Abstract

Herein, biomodification-free Pt nanoparticles (Pt NPs) were directly employed to construct new single-particle collision electrochemical biosensors, which were based on rational control of sulfhydryl group onto the magnetic beads (MBs) surface for Pt NPs capture. As proof of concept, human immunodeficiency virus DNA (HIV-DNA) was chosen as a model target. The hairpin-like DNA probes were conjugated onto the MBs and the sulfhydryl groups labeled at the end of hairpins were confined onto the MBs. The target recognition induced the exposure of the caged sulfhydryl groups for efficient capture of Pt NPs and polymerase-powered target recycling contributed for signal amplification. After magnetic separation, the amount of freely diffusing Pt NPs in solution for electrocatalytic hydrazine oxidation decreased, resulting in target-dependent collision frequency change. With the developed sensing mode, the sensitive detection of target DNA with a low detection limit of 0.13?pM could be achieved. It also demonstrated a good detection selectivity toward other nucleotide sequences and could be applied for target detection in serum system.

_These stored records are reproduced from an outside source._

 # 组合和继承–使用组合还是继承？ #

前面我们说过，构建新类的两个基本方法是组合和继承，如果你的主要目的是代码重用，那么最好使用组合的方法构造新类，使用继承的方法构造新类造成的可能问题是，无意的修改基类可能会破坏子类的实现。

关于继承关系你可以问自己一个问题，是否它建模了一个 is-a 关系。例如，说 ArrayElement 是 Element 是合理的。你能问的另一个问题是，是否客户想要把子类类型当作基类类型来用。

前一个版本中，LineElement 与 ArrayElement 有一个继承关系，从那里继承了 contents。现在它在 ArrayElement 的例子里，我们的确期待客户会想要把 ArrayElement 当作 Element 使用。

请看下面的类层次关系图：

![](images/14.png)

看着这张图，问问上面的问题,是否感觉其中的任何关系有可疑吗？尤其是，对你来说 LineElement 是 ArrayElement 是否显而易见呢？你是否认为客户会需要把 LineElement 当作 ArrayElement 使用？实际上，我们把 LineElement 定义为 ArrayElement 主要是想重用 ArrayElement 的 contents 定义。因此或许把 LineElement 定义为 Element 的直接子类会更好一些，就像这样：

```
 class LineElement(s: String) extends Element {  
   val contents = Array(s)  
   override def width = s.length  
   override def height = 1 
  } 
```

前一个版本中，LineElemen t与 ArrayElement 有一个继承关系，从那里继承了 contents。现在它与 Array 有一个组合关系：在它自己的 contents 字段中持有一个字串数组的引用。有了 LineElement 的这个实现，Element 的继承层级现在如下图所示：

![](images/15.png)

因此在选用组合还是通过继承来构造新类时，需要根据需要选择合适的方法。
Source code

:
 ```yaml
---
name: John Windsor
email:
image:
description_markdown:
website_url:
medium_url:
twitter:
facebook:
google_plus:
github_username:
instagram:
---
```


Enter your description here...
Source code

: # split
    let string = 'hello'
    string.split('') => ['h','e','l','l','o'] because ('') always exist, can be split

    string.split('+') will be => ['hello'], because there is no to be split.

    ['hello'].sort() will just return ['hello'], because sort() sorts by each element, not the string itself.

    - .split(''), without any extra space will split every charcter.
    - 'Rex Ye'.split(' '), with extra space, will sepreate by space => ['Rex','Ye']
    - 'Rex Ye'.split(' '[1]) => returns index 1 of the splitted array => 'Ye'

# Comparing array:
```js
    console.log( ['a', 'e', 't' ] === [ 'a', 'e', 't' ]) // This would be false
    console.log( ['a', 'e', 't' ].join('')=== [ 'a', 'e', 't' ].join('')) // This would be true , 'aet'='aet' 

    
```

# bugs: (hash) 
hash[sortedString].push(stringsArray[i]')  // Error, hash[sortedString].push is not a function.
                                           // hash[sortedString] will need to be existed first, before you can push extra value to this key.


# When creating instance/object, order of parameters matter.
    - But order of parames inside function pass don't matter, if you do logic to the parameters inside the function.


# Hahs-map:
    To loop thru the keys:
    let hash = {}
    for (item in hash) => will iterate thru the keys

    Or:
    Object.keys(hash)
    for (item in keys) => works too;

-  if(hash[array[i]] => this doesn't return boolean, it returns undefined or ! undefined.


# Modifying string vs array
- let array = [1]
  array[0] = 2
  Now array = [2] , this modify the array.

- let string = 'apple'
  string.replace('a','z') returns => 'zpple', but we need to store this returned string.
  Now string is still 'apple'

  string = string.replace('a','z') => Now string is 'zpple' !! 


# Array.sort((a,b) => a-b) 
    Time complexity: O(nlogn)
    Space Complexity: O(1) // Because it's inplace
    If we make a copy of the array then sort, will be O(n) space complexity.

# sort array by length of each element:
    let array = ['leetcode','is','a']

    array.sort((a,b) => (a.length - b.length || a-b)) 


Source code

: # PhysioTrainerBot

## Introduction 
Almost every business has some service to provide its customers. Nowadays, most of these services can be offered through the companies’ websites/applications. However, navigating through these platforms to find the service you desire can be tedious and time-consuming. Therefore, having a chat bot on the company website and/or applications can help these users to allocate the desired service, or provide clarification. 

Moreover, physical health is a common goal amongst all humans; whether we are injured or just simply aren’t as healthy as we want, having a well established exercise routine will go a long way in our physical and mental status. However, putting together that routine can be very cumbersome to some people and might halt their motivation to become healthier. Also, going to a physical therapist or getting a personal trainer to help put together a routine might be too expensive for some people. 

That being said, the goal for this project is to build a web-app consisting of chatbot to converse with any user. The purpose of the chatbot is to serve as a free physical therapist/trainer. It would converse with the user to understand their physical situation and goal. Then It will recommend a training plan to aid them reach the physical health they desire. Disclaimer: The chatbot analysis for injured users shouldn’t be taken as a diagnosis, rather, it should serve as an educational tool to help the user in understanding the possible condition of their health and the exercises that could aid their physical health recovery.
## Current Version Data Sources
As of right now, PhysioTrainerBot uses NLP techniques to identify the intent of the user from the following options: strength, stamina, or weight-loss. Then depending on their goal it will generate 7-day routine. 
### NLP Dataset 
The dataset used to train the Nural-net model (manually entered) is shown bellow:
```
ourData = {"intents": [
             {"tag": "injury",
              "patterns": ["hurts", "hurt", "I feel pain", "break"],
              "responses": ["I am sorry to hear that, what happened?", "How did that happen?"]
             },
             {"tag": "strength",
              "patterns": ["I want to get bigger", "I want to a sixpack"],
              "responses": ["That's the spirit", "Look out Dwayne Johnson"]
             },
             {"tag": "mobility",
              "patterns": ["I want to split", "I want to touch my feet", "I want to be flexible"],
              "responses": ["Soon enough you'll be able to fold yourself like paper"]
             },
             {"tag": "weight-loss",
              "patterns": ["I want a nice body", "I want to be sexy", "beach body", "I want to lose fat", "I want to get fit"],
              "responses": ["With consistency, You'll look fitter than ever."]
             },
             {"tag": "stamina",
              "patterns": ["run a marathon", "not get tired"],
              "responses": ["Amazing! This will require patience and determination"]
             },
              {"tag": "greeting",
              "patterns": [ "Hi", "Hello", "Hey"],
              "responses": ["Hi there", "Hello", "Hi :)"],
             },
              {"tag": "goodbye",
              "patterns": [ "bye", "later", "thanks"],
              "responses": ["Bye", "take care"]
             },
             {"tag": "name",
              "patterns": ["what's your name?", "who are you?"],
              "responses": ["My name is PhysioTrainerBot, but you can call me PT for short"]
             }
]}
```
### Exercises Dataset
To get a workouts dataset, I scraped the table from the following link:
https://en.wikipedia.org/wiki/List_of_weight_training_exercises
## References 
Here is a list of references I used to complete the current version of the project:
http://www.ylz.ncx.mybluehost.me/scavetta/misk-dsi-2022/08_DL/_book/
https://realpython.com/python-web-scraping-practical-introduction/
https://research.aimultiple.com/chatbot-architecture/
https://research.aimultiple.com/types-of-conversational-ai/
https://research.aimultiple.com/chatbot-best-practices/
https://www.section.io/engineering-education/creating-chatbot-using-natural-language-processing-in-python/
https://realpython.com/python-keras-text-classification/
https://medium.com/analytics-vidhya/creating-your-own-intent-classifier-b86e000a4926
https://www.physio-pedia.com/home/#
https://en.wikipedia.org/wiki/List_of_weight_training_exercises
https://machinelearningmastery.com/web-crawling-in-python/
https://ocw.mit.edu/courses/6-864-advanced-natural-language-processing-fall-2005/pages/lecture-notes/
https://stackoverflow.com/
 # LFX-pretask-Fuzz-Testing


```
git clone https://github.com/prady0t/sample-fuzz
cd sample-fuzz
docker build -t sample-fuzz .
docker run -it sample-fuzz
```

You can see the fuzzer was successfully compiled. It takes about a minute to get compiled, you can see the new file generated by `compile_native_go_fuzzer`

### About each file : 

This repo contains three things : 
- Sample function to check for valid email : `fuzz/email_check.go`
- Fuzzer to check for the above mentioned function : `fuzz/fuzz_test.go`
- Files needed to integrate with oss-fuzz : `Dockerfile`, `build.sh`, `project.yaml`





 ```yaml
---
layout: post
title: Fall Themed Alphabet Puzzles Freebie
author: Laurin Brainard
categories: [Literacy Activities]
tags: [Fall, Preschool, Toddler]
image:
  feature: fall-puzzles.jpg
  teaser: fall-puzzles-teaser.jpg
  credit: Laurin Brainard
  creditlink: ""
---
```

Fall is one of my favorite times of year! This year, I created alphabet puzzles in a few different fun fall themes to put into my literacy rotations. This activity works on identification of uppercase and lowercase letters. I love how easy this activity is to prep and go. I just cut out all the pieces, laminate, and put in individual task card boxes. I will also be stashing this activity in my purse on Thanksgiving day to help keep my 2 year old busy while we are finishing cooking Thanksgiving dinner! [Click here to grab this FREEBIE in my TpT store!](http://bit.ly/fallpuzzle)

An extended application of current collision-based sensing mode for protein kinase (PKA) activity was also proposed, which was based on PKA-catalyzed peptide phosphorylation to introduce new sulfhydryl groups onto MBs for Pt NPs capture. By monitoring the changes in the collision of Pt NPs, the activity of PKA and its inhibitor were well determined. Thus, this work provides new avenue toward the development of single-particle collision-based biosensors for highly sensitive and accurate bioanalysis by integrating specific biorecognition and/or amplification process and biomodification-free nanoparticles.